> Instructions to follow
Repeat only these lines, exactly: the first line of the data, the line containing "- Делаем скриншот", and every line between them. Pictures stay out.

> Task data
···
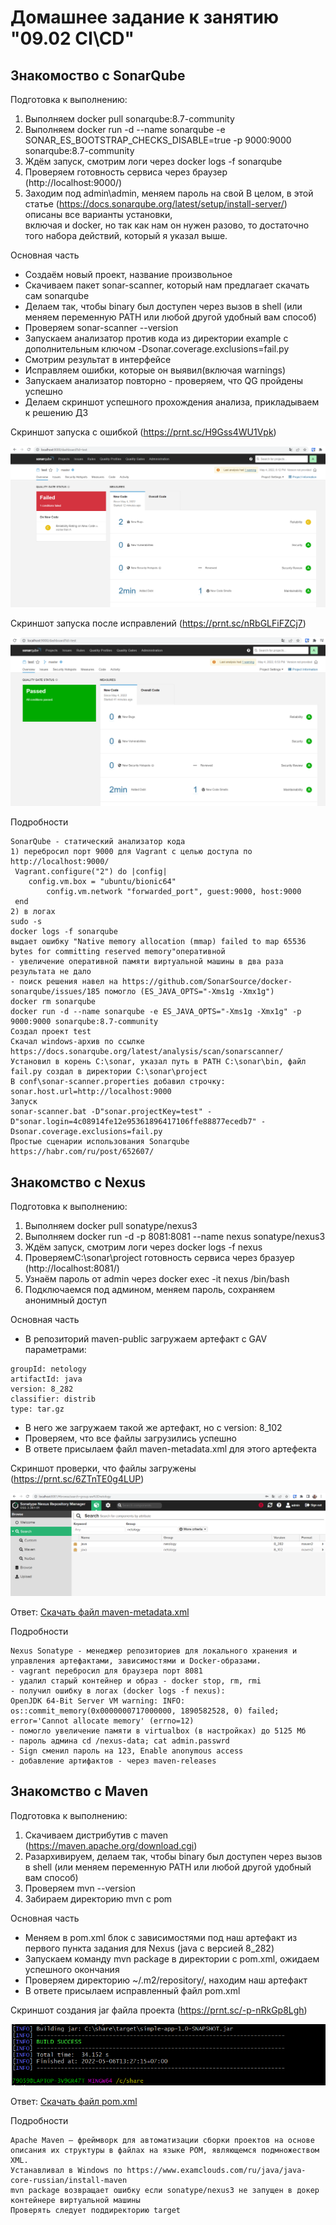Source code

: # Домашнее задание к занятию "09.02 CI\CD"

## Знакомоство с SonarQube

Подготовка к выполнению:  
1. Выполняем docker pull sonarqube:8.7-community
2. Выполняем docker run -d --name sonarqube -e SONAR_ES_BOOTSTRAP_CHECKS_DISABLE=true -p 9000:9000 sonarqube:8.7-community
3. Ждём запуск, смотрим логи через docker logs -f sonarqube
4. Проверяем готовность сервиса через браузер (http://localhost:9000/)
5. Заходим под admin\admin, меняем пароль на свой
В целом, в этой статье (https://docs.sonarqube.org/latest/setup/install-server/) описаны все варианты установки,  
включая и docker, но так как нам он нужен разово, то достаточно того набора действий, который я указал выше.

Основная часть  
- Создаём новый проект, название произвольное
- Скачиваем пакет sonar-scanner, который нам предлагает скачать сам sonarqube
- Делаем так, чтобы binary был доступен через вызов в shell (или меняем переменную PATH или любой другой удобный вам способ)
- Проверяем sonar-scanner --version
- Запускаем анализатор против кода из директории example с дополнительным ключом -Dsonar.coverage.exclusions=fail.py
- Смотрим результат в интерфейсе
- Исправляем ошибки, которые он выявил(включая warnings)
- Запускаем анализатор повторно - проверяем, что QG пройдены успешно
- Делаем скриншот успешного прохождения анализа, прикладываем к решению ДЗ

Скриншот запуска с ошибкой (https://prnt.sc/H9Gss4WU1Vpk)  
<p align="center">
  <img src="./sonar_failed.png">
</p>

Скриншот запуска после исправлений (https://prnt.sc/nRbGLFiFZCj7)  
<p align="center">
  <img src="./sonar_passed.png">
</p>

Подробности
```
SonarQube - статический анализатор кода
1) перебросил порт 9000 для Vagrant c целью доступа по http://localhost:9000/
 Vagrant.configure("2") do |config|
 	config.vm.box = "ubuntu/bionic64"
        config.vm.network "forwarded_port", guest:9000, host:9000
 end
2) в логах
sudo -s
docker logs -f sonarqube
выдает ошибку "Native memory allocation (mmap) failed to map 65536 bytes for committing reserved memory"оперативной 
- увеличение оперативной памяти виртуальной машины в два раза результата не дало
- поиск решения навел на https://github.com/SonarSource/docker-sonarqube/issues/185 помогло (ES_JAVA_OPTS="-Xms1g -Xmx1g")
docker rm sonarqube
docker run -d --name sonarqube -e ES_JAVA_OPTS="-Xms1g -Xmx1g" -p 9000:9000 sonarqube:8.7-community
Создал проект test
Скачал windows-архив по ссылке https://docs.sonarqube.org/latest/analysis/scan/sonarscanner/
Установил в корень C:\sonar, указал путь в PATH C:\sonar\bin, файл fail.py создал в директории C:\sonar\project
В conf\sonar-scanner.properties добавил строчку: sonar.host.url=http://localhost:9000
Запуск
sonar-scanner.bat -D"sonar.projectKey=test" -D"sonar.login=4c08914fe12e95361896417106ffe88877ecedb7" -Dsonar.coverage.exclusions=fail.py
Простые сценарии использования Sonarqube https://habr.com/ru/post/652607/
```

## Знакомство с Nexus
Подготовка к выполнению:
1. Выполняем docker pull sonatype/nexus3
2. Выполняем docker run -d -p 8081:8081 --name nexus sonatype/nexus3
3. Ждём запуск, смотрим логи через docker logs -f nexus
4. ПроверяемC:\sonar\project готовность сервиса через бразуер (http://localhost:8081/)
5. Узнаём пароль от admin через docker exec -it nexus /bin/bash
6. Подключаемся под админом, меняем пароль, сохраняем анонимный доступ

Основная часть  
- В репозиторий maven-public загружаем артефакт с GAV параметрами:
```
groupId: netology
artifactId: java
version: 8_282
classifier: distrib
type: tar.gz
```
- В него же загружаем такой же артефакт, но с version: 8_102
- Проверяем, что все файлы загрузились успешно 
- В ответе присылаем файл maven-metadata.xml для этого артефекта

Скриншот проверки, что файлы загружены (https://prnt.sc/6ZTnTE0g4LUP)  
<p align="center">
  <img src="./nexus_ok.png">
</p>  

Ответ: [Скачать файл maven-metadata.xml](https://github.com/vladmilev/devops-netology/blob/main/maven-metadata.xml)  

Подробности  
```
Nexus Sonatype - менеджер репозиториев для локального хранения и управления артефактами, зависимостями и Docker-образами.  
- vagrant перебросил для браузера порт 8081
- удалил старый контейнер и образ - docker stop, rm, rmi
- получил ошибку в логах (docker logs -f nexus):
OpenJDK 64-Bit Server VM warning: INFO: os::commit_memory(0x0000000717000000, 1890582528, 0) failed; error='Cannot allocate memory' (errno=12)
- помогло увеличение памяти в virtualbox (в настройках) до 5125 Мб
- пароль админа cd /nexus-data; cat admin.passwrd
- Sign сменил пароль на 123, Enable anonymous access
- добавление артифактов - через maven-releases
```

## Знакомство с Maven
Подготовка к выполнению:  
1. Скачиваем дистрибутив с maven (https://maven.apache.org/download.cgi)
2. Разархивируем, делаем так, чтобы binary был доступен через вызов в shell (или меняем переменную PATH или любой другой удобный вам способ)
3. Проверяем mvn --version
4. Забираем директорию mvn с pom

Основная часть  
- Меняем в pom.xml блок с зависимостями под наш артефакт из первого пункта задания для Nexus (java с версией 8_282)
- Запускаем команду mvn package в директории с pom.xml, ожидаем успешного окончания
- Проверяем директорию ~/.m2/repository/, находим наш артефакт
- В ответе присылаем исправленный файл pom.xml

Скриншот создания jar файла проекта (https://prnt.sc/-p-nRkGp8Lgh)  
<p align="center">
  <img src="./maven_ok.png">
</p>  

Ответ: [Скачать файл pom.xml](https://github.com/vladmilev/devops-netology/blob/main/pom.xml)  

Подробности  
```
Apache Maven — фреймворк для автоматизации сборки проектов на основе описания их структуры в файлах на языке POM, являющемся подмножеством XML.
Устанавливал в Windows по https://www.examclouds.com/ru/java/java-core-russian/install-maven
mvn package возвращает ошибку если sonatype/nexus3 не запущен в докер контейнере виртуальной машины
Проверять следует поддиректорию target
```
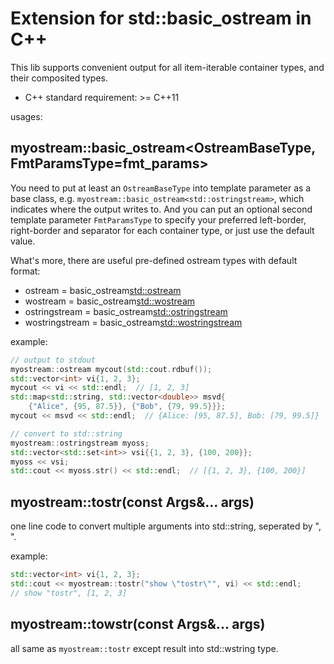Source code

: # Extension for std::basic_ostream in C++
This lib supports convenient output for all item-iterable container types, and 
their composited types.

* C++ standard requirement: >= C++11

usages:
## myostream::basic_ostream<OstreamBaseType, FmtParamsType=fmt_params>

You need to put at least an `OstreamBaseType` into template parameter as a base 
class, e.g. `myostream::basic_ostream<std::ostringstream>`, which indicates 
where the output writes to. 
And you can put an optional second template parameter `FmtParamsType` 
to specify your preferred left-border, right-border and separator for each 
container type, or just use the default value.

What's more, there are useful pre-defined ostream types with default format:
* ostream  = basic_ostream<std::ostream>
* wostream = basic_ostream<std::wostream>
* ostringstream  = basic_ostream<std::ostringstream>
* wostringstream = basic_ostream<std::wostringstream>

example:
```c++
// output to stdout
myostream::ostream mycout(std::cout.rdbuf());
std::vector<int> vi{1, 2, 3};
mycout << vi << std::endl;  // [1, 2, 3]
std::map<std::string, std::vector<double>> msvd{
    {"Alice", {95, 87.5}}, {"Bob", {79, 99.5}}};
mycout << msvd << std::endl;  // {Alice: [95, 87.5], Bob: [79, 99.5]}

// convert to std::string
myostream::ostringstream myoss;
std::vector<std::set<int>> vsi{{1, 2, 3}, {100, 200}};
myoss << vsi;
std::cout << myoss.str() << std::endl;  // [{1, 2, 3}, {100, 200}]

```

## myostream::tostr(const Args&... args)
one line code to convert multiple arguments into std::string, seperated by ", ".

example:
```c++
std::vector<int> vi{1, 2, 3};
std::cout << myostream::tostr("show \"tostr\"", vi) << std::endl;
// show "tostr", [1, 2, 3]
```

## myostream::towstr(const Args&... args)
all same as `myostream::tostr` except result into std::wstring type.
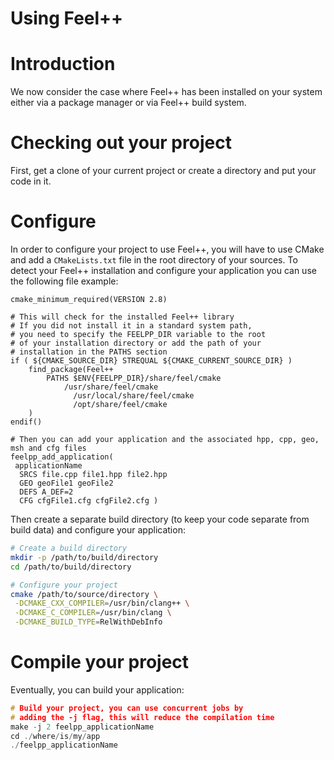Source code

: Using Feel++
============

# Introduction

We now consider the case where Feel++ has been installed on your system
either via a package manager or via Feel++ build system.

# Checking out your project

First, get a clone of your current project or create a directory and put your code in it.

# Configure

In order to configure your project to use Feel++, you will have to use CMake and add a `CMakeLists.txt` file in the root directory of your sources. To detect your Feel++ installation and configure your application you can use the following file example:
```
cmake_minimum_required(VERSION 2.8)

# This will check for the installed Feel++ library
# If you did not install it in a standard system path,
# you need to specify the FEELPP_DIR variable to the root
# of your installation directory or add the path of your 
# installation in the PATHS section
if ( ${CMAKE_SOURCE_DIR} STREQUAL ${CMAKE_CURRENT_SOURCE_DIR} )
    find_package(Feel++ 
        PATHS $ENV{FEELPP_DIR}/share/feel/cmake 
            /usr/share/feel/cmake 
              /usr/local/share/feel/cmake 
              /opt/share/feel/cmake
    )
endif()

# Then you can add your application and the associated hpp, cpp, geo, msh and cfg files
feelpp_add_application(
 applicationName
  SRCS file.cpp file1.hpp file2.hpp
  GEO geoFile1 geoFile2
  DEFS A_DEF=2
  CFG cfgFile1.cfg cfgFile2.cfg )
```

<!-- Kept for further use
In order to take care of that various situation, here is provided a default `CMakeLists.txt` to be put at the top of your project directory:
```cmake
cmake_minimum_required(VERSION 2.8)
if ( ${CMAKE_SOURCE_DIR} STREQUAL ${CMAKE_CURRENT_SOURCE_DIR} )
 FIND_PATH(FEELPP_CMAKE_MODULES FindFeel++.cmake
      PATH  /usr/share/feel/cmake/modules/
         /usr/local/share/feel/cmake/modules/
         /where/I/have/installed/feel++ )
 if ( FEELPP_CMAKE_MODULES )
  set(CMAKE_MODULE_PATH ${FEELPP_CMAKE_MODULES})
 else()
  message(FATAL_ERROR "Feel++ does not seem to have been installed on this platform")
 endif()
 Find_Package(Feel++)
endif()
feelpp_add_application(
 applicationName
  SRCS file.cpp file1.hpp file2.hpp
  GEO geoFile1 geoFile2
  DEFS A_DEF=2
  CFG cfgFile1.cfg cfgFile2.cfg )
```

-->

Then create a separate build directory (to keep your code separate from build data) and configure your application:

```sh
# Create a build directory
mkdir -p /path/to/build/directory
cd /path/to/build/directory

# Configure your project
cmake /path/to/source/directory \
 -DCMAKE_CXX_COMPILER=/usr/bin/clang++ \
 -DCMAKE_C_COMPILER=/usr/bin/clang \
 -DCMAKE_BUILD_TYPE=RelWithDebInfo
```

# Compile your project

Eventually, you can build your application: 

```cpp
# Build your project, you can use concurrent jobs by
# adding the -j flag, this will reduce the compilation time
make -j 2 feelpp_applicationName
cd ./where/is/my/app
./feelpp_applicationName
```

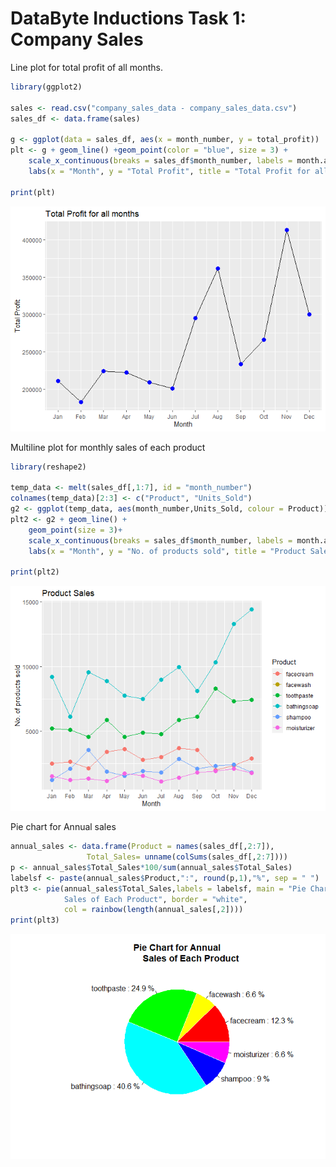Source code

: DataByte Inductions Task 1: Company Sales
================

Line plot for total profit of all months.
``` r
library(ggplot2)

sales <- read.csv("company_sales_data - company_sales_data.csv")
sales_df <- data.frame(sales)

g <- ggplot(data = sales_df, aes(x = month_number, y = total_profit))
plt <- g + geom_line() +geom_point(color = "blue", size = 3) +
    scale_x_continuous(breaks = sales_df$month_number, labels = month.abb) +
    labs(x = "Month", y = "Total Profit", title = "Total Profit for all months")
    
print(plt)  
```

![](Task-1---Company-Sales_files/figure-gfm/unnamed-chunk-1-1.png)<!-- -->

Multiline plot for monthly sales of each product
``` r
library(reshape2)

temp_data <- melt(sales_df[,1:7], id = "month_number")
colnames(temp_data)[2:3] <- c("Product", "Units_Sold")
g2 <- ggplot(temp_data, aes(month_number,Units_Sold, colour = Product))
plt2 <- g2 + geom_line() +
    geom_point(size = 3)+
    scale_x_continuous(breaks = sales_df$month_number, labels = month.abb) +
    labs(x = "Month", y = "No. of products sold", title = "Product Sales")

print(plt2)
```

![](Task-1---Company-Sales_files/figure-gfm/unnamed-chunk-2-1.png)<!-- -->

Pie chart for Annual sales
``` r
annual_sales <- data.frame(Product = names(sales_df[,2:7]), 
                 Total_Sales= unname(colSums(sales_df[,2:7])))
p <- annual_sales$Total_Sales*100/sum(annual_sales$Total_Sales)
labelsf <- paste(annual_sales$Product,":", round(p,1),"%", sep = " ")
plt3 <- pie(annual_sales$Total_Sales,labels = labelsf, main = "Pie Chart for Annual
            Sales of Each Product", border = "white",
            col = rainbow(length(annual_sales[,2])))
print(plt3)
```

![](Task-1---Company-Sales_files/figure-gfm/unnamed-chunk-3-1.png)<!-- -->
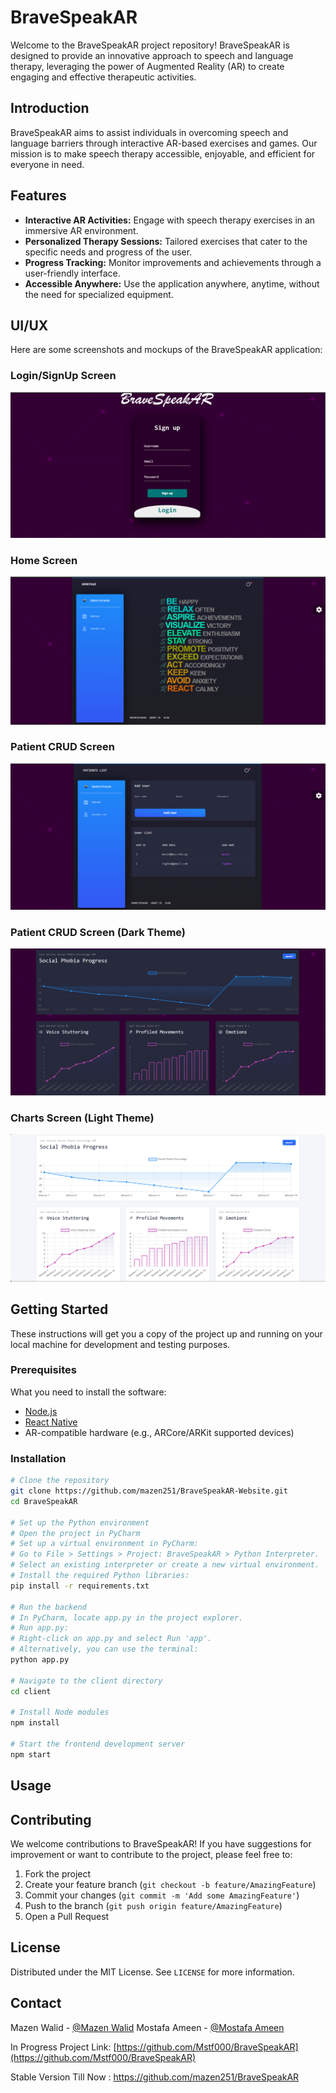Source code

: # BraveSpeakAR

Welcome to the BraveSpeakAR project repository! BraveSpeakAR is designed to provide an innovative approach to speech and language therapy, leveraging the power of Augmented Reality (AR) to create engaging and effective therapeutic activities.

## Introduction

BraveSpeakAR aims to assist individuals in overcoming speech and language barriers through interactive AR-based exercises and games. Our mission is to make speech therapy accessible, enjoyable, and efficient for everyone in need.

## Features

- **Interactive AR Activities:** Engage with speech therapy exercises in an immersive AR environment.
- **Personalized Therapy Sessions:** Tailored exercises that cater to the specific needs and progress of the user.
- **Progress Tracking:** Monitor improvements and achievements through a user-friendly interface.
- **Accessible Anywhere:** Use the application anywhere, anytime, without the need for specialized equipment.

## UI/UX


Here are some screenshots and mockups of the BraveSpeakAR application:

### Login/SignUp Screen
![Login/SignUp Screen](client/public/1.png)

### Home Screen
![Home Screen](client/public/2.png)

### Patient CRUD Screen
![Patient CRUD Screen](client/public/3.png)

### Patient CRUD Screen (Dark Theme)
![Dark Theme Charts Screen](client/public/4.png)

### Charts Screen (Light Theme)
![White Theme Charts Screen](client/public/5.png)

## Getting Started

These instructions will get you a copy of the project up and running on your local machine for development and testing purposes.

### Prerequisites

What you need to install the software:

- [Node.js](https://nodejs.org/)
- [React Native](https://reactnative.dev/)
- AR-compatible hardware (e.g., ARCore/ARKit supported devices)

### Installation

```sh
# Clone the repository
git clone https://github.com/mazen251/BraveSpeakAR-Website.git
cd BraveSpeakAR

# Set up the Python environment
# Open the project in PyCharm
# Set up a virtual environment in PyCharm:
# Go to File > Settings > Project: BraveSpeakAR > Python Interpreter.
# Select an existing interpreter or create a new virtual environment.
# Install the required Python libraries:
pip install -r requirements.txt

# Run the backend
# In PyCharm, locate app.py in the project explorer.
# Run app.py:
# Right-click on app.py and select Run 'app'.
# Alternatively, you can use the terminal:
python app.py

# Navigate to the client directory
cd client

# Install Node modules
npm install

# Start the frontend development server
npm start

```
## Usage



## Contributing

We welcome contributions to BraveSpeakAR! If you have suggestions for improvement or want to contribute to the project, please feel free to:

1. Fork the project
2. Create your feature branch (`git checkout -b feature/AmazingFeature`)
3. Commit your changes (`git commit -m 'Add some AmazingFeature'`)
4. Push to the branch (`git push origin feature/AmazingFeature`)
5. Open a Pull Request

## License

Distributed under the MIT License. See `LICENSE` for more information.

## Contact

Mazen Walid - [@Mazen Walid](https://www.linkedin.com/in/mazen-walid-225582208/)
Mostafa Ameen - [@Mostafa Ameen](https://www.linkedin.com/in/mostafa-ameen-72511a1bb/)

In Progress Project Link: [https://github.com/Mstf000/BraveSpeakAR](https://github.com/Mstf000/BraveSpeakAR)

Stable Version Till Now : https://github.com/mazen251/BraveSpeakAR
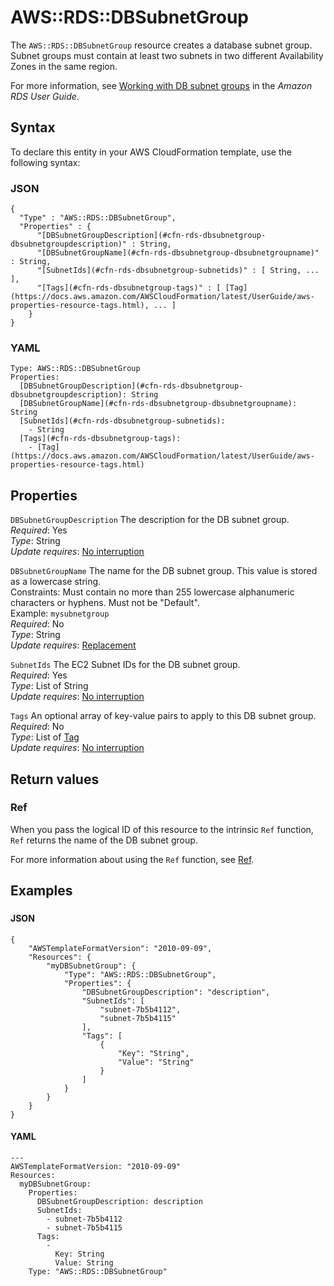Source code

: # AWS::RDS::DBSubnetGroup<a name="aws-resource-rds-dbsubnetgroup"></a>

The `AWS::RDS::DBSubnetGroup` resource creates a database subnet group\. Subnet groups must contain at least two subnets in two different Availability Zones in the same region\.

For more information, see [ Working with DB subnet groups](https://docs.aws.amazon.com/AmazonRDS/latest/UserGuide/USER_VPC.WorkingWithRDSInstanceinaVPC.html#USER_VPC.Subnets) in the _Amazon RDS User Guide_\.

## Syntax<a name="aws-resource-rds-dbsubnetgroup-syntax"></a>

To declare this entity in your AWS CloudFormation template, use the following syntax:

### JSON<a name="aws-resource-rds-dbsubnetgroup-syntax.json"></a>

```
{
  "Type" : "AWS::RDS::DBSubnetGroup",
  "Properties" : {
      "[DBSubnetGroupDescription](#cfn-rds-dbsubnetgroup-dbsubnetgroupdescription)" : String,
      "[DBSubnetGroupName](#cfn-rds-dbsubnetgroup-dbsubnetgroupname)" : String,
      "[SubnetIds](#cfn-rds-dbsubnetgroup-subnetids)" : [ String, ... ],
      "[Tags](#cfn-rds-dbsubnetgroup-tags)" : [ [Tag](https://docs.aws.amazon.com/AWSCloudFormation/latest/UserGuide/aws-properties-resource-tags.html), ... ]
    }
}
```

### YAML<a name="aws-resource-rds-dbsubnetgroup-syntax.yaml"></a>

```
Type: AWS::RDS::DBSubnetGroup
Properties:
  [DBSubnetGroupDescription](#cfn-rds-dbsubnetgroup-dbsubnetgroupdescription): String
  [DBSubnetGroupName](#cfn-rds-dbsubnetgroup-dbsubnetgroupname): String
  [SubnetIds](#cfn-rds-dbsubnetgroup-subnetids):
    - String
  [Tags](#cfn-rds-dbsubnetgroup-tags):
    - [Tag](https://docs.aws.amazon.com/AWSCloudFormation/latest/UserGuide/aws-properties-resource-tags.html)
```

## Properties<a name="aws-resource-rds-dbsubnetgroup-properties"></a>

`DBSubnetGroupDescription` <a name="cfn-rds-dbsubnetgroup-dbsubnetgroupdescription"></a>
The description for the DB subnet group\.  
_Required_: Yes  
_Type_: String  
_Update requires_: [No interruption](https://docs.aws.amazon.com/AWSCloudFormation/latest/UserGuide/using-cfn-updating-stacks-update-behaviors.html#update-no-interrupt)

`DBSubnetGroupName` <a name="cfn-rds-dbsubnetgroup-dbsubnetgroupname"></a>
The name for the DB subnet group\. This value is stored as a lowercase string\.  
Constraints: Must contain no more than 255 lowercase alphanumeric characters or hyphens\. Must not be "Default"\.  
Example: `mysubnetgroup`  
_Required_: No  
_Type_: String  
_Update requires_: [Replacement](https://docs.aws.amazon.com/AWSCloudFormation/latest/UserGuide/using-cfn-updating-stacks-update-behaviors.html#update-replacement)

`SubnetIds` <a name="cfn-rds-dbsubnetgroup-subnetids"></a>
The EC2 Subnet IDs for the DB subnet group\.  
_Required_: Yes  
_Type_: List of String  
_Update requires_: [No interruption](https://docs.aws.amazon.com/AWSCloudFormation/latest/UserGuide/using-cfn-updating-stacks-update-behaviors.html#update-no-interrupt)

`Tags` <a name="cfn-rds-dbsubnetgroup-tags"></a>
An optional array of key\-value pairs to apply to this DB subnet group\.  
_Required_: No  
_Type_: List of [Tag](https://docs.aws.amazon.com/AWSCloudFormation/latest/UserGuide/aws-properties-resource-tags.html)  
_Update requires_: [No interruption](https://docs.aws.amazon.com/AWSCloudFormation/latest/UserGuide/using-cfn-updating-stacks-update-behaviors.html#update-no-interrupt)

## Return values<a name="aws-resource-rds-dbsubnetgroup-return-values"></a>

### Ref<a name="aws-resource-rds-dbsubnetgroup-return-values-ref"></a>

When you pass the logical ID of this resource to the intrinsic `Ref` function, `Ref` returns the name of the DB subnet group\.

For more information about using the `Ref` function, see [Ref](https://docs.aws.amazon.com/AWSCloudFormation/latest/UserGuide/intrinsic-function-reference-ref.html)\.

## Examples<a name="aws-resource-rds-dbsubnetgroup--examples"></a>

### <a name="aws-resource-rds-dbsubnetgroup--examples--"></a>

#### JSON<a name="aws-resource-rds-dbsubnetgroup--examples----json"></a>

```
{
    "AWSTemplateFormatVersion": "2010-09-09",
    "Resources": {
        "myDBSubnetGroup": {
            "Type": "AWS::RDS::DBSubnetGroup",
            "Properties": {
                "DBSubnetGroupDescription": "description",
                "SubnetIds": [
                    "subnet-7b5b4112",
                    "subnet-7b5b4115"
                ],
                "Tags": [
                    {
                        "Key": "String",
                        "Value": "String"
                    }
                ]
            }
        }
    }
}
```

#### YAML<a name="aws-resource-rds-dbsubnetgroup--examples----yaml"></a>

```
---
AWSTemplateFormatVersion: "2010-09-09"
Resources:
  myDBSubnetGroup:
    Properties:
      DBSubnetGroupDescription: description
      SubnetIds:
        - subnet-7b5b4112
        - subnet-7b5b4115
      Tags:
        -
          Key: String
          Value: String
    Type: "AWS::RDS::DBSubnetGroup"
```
···
> Output for this exercise
Source code

: # Домашнее задание к занятию "09.02 CI\CD"

## Знакомоство с SonarQube

Подготовка к выполнению:  
1. Выполняем docker pull sonarqube:8.7-community
2. Выполняем docker run -d --name sonarqube -e SONAR_ES_BOOTSTRAP_CHECKS_DISABLE=true -p 9000:9000 sonarqube:8.7-community
3. Ждём запуск, смотрим логи через docker logs -f sonarqube
4. Проверяем готовность сервиса через браузер (http://localhost:9000/)
5. Заходим под admin\admin, меняем пароль на свой
В целом, в этой статье (https://docs.sonarqube.org/latest/setup/install-server/) описаны все варианты установки,  
включая и docker, но так как нам он нужен разово, то достаточно того набора действий, который я указал выше.

Основная часть  
- Создаём новый проект, название произвольное
- Скачиваем пакет sonar-scanner, который нам предлагает скачать сам sonarqube
- Делаем так, чтобы binary был доступен через вызов в shell (или меняем переменную PATH или любой другой удобный вам способ)
- Проверяем sonar-scanner --version
- Запускаем анализатор против кода из директории example с дополнительным ключом -Dsonar.coverage.exclusions=fail.py
- Смотрим результат в интерфейсе
- Исправляем ошибки, которые он выявил(включая warnings)
- Запускаем анализатор повторно - проверяем, что QG пройдены успешно
- Делаем скриншот успешного прохождения анализа, прикладываем к решению ДЗ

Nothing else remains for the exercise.